Spiritual Energy for Spiritual Work

Wednesday, December 07, 2022

Newton’s Laws of Motion teach us that objects move only when force is applied to them. We live in a world of many forces, such as gravity and friction, slowing and stopping moving objects. If I throw a frisbee as hard as I can, it may fly a long way, but gravity and wind resistance will slow it down and eventually bring it to the earth where it will come to a state of rest. Someone must pick the frisbee back up and hurl it again to get it to fly once more.

Our three Laws of Thermodynamics teach us the amount of energy in the universe remains constant, but it changes from one form of energy to another. It takes work (powered by some form of energy) to create heat (another form of energy). In my house, it takes work to make dinner, and dinner results in dirty dishes piled up beside the sink. The food we eat gives us energy to do work. Should we spend some of that energy cleaning the dishes? It takes work to keep the kitchen clean.

This world tends towards disorder. It takes a lot of work and energy to keep things organized, dishes cleaned and put away, clothes washed, house repaired, lawn picked up and mowed, garden weeded, car engines oiled, etc.

God started this earth with his own work. His power started everything and now sustains all processes that are going on, which is awesome!

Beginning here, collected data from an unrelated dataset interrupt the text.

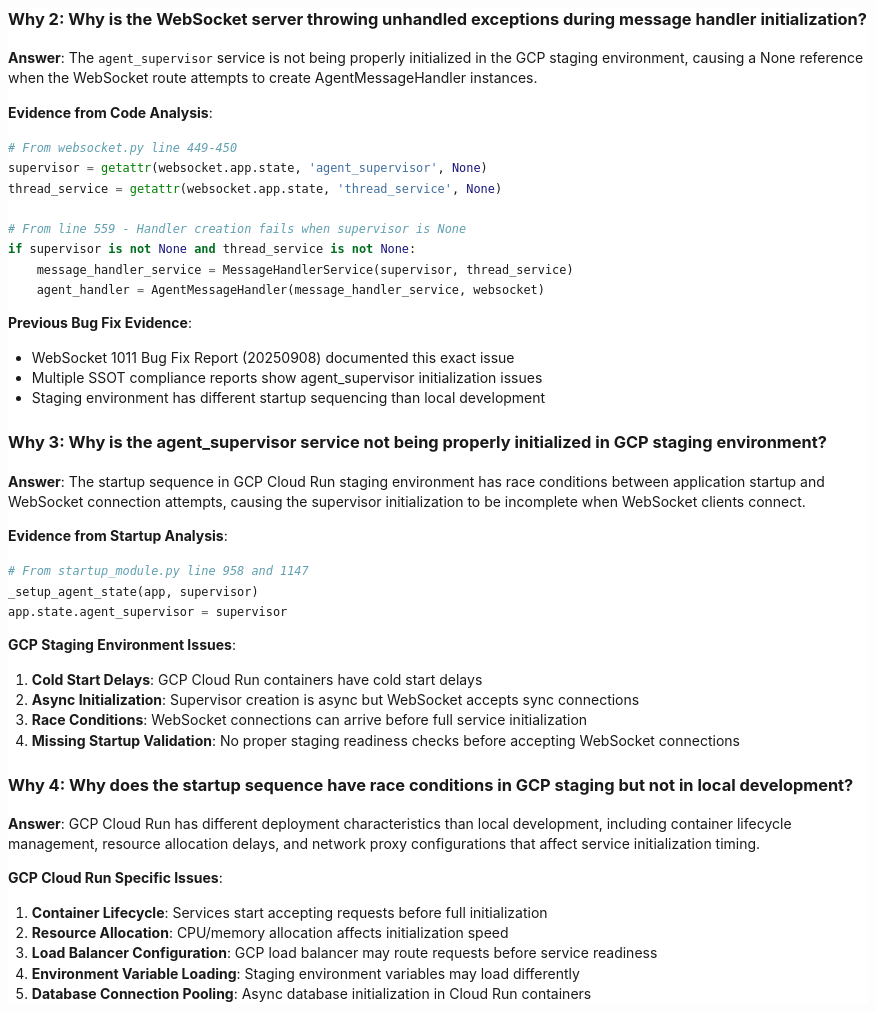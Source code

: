 ### Why 2: Why is the WebSocket server throwing unhandled exceptions during message handler initialization?

**Answer**: The `agent_supervisor` service is not being properly initialized in the GCP staging environment, causing a None reference when the WebSocket route attempts to create AgentMessageHandler instances.

**Evidence from Code Analysis**:
```python
# From websocket.py line 449-450
supervisor = getattr(websocket.app.state, 'agent_supervisor', None)
thread_service = getattr(websocket.app.state, 'thread_service', None)

# From line 559 - Handler creation fails when supervisor is None
if supervisor is not None and thread_service is not None:
    message_handler_service = MessageHandlerService(supervisor, thread_service)
    agent_handler = AgentMessageHandler(message_handler_service, websocket)
```

**Previous Bug Fix Evidence**:
- WebSocket 1011 Bug Fix Report (20250908) documented this exact issue
- Multiple SSOT compliance reports show agent_supervisor initialization issues
- Staging environment has different startup sequencing than local development

### Why 3: Why is the agent_supervisor service not being properly initialized in GCP staging environment?

**Answer**: The startup sequence in GCP Cloud Run staging environment has race conditions between application startup and WebSocket connection attempts, causing the supervisor initialization to be incomplete when WebSocket clients connect.

**Evidence from Startup Analysis**:
```python
# From startup_module.py line 958 and 1147  
_setup_agent_state(app, supervisor)
app.state.agent_supervisor = supervisor
```

**GCP Staging Environment Issues**:
1. **Cold Start Delays**: GCP Cloud Run containers have cold start delays
2. **Async Initialization**: Supervisor creation is async but WebSocket accepts sync connections
3. **Race Conditions**: WebSocket connections can arrive before full service initialization
4. **Missing Startup Validation**: No proper staging readiness checks before accepting WebSocket connections

### Why 4: Why does the startup sequence have race conditions in GCP staging but not in local development?

**Answer**: GCP Cloud Run has different deployment characteristics than local development, including container lifecycle management, resource allocation delays, and network proxy configurations that affect service initialization timing.

**GCP Cloud Run Specific Issues**:
1. **Container Lifecycle**: Services start accepting requests before full initialization
2. **Resource Allocation**: CPU/memory allocation affects initialization speed  
3. **Load Balancer Configuration**: GCP load balancer may route requests before service readiness
4. **Environment Variable Loading**: Staging environment variables may load differently
5. **Database Connection Pooling**: Async database initialization in Cloud Run containers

At the center of our Solar System he placed a yellow dwarf star we call the Sun to provide the energy (via light and heat) our world uses to survive.

These physical processes astonish and often baffle us, but they also reflect spiritual reality. It takes work to increase in faith and produce the fruit of Christ’s Kingdom.

Paul says we should walk in a manner worthy of the calling to which we have been called (Eph. 4.1), and he tells us the Christian walk is a new life in Christ. We once walked like the nations around us, in the futility of our minds. Their minds are dark, they are ignorant of God’s ways, and their hearts are hard (Eph. 4.17–18).

Dirty DishesIndeed, without some form of spiritual energy to raise him up, everyone falls, as spiritual forces of evil pull him downward and stop any forward movement. He finds himself at the bottom of a bottle, in a dark pit, in a depression. It takes work and energy to rise and move forward, but where can he get that energy?

The world says to pull that energy from inside yourself. Be the truest you that you can be. Be authentic. You do you. Love yourself. You are powerful. You are beautiful. You are wise.

Funny thing is, we are none of those things by ourselves and certainly not while under the influence of the spiritual forces of darkness. While we buy the fiction (lie) that we have a well of personal energy deep within our own breast, we will never find the strength to rise and move forward. Our power and energy come from the same source as our Sun. We don’t worship the Sun; we worship the One who lit the Sun on fire. As the Sun powers the earth and everything in it, so our Lord powers our souls and lights the fires of our lives.

“Whoever believes in me, as the Scripture has said, ‘Out of his heart will flow rivers of living water.’” Now this [Jesus] said about the Spirit, whom those who believed in him were to receive, for as yet the Spirit had not been given, because Jesus was not yet glorified. (John 7.38–39)

The Holy Spirit empowers us to not only have life in ourselves but to have that life flow out from us to affect others around us!

“Abide in me, and I in you. As the branch cannot bear fruit by itself, unless it abides in the vine, neither can you, unless you abide in me. I am the vine; you are the branches. Whoever abides in me and I in him, he it is that bears much fruit, for apart from me you can do nothing.” (John 15.4–5)

The only way to bear spiritual fruit is to be connected securely to the vine, Jesus Christ. He provides the power and energy for us to do any good work.

It takes work to clean up messy lives like ours. It takes energy to walk each day in the Spirit. It takes power to fight against the schemes of the devil. Praise the Father and the Son and the Holy Spirit who supply us constantly with the spiritual energy to do God’s work and keep walking in a manner worthy of the calling to which we have been called!